*** DATA UNDER STUDY Section Begins ***

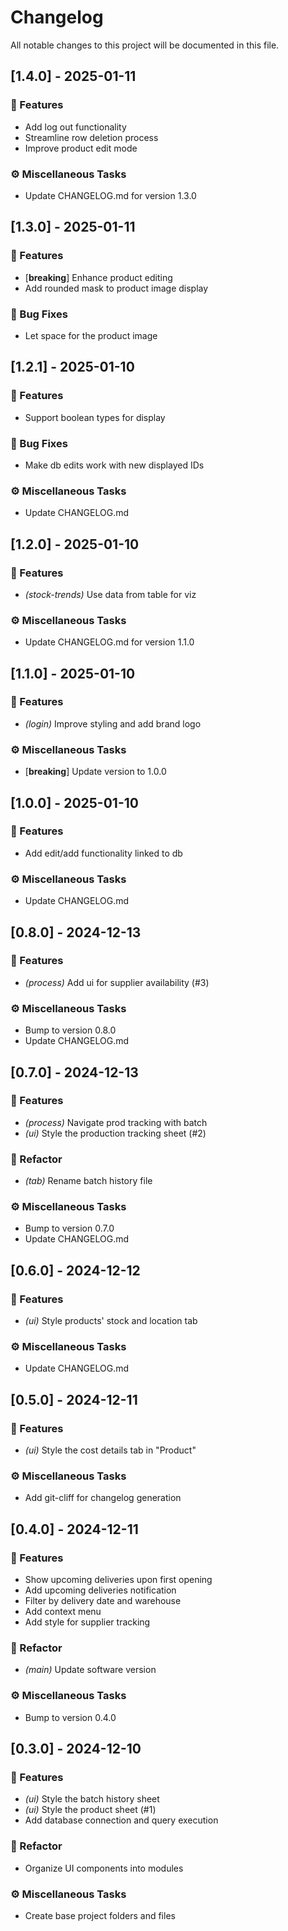 # Changelog

All notable changes to this project will be documented in this file.

## [1.4.0] - 2025-01-11

### 🚀 Features

- Add log out functionality
- Streamline row deletion process
- Improve product edit mode

### ⚙️ Miscellaneous Tasks

- Update CHANGELOG.md for version 1.3.0

## [1.3.0] - 2025-01-11

### 🚀 Features

- [**breaking**] Enhance product editing
- Add rounded mask to product image display

### 🐛 Bug Fixes

- Let space for the product image

## [1.2.1] - 2025-01-10

### 🚀 Features

- Support boolean types for display

### 🐛 Bug Fixes

- Make db edits work with new displayed IDs

### ⚙️ Miscellaneous Tasks

- Update CHANGELOG.md

## [1.2.0] - 2025-01-10

### 🚀 Features

- *(stock-trends)* Use data from table for viz

### ⚙️ Miscellaneous Tasks

- Update CHANGELOG.md for version 1.1.0

## [1.1.0] - 2025-01-10

### 🚀 Features

- *(login)* Improve styling and add brand logo

### ⚙️ Miscellaneous Tasks

- [**breaking**] Update version to 1.0.0

## [1.0.0] - 2025-01-10

### 🚀 Features

- Add edit/add functionality linked to db

### ⚙️ Miscellaneous Tasks

- Update CHANGELOG.md

## [0.8.0] - 2024-12-13

### 🚀 Features

- *(process)* Add ui for supplier availability (#3)

### ⚙️ Miscellaneous Tasks

- Bump to version 0.8.0
- Update CHANGELOG.md

## [0.7.0] - 2024-12-13

### 🚀 Features

- *(process)* Navigate prod tracking with batch
- *(ui)* Style the production tracking sheet (#2)

### 🚜 Refactor

- *(tab)* Rename batch history file

### ⚙️ Miscellaneous Tasks

- Bump to version 0.7.0
- Update CHANGELOG.md

## [0.6.0] - 2024-12-12

### 🚀 Features

- *(ui)* Style products' stock and location tab

### ⚙️ Miscellaneous Tasks

- Update CHANGELOG.md

## [0.5.0] - 2024-12-11

### 🚀 Features

- *(ui)* Style the cost details tab in "Product"

### ⚙️ Miscellaneous Tasks

- Add git-cliff for changelog generation

## [0.4.0] - 2024-12-11

### 🚀 Features

- Show upcoming deliveries upon first opening
- Add upcoming deliveries notification
- Filter by delivery date and warehouse
- Add context menu
- Add style for supplier tracking

### 🚜 Refactor

- *(main)* Update software version

### ⚙️ Miscellaneous Tasks

- Bump to version 0.4.0

## [0.3.0] - 2024-12-10

### 🚀 Features

- *(ui)* Style the batch history sheet
- *(ui)* Style the product sheet (#1)
- Add database connection and query execution

### 🚜 Refactor

- Organize UI components into modules

### ⚙️ Miscellaneous Tasks

- Create base project folders and files

<!-- generated by git-cliff -->
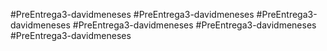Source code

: #PreEntrega3-davidmeneses
#PreEntrega3-davidmeneses
#PreEntrega3-davidmeneses
#PreEntrega3-davidmeneses
#PreEntrega3-davidmeneses
#PreEntrega3-davidmeneses
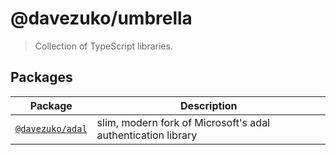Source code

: # @davezuko/umbrella

> Collection of TypeScript libraries.

## Packages

| Package                             | Description                                                  |
| ----------------------------------- | ------------------------------------------------------------ |
| [`@davezuko/adal`](./packages/adal) | slim, modern fork of Microsoft's adal authentication library |
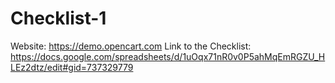 # Checklist-1
Website: https://demo.opencart.com
Link to the Checklist: https://docs.google.com/spreadsheets/d/1uOqx71nR0v0P5ahMqEmRGZU_HLEz2dtz/edit#gid=737329779

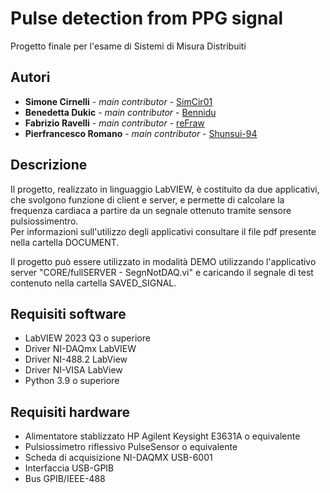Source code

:# Pulse detection from PPG signal
Progetto finale per l'esame di Sistemi di Misura Distribuiti  

## Autori
* **Simone Cirnelli** - *main contributor* - [SimCir01](https://github.com/SimCir01)
* **Benedetta Dukic** - *main contributor* - [Bennidu](https://github.com/Bennidu) 
* **Fabrizio Ravelli** - *main contributor* - [reFraw](https://github.com/reFraw)
* **Pierfrancesco Romano** - *main contributor* - [Shunsui-94](https://github.com/Shunsui-94)

## Descrizione
Il progetto, realizzato in linguaggio LabVIEW, è costituito da due applicativi, che svolgono funzione di client e server, e permette di calcolare la frequenza cardiaca a partire da un segnale ottenuto tramite sensore pulsiossimentro.  
Per informazioni sull'utilizzo degli applicativi consultare il file pdf presente nella cartella DOCUMENT.  

Il progetto può essere utilizzato in modalità DEMO utilizzando l'applicativo server "CORE/fullSERVER - SegnNotDAQ.vi" e caricando il segnale di test contenuto nella cartella SAVED_SIGNAL.

## Requisiti software
* LabVIEW 2023 Q3 o superiore
* Driver NI-DAQmx LabVIEW
* Driver NI-488.2 LabView
* Driver NI-VISA LabView
* Python 3.9 o superiore

## Requisiti hardware
* Alimentatore stablizzato HP Agilent Keysight E3631A o equivalente
* Pulsiossimetro riflessivo PulseSensor o equivalente
* Scheda di acquisizione NI-DAQMX USB-6001
* Interfaccia USB-GPIB
* Bus GPIB/IEEE-488
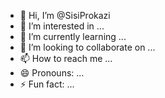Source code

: - 👋 Hi, I’m @SisiProkazi
- 👀 I’m interested in ...
- 🌱 I’m currently learning ...
- 💞️ I’m looking to collaborate on ...
- 📫 How to reach me ...
- 😄 Pronouns: ...
- ⚡ Fun fact: ...

<!---
SisiProkazi/SisiProkazi is a ✨ special ✨ repository because its `README.md` (this file) appears on your GitHub profile.
You can click the Preview link to take a look at your changes.
--->
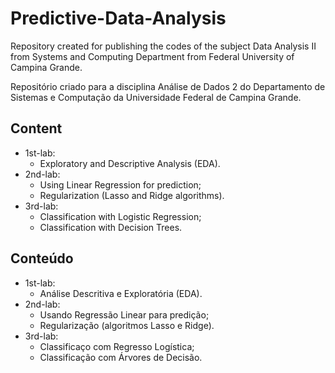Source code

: # Predictive-Data-Analysis
Repository created for publishing the codes of the subject Data Analysis II from Systems and Computing Department from Federal University of Campina Grande.

Repositório criado para a disciplina Análise de Dados 2 do Departamento de Sistemas e Computação da Universidade Federal de Campina Grande.

## Content
* 1st-lab:
  - Exploratory and Descriptive Analysis (EDA).
* 2nd-lab:
  - Using Linear Regression for prediction;
  - Regularization (Lasso and Ridge algorithms).
* 3rd-lab:
  - Classification with Logistic Regression;
  - Classification with Decision Trees.
  
## Conteúdo
* 1st-lab:
  - Análise Descritiva e Exploratória (EDA).
* 2nd-lab:
  - Usando Regressão Linear para predição;
  - Regularização (algoritmos Lasso e Ridge).
* 3rd-lab:
  - Classificaço com Regresso Logística;
  - Classificação com Árvores de Decisão.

*** DATA UNDER STUDY Section Ends ***

* **WHAT IS BEING ASKED**:
I'd like the lines above repeated exactly, from the one that contains "Hi, I’m @SisiProkazi" through the one that contains "Repository created for", with no pictures.

* **WRITTEN ANSWER**:
: - 👋 Hi, I’m @SisiProkazi
- 👀 I’m interested in ...
- 🌱 I’m currently learning ...
- 💞️ I’m looking to collaborate on ...
- 📫 How to reach me ...
- 😄 Pronouns: ...
- ⚡ Fun fact: ...

<!---
SisiProkazi/SisiProkazi is a ✨ special ✨ repository because its `README.md` (this file) appears on your GitHub profile.
You can click the Preview link to take a look at your changes.
--->
Source code

: # Predictive-Data-Analysis
Repository created for publishing the codes of the subject Data Analysis II from Systems and Computing Department from Federal University of Campina Grande.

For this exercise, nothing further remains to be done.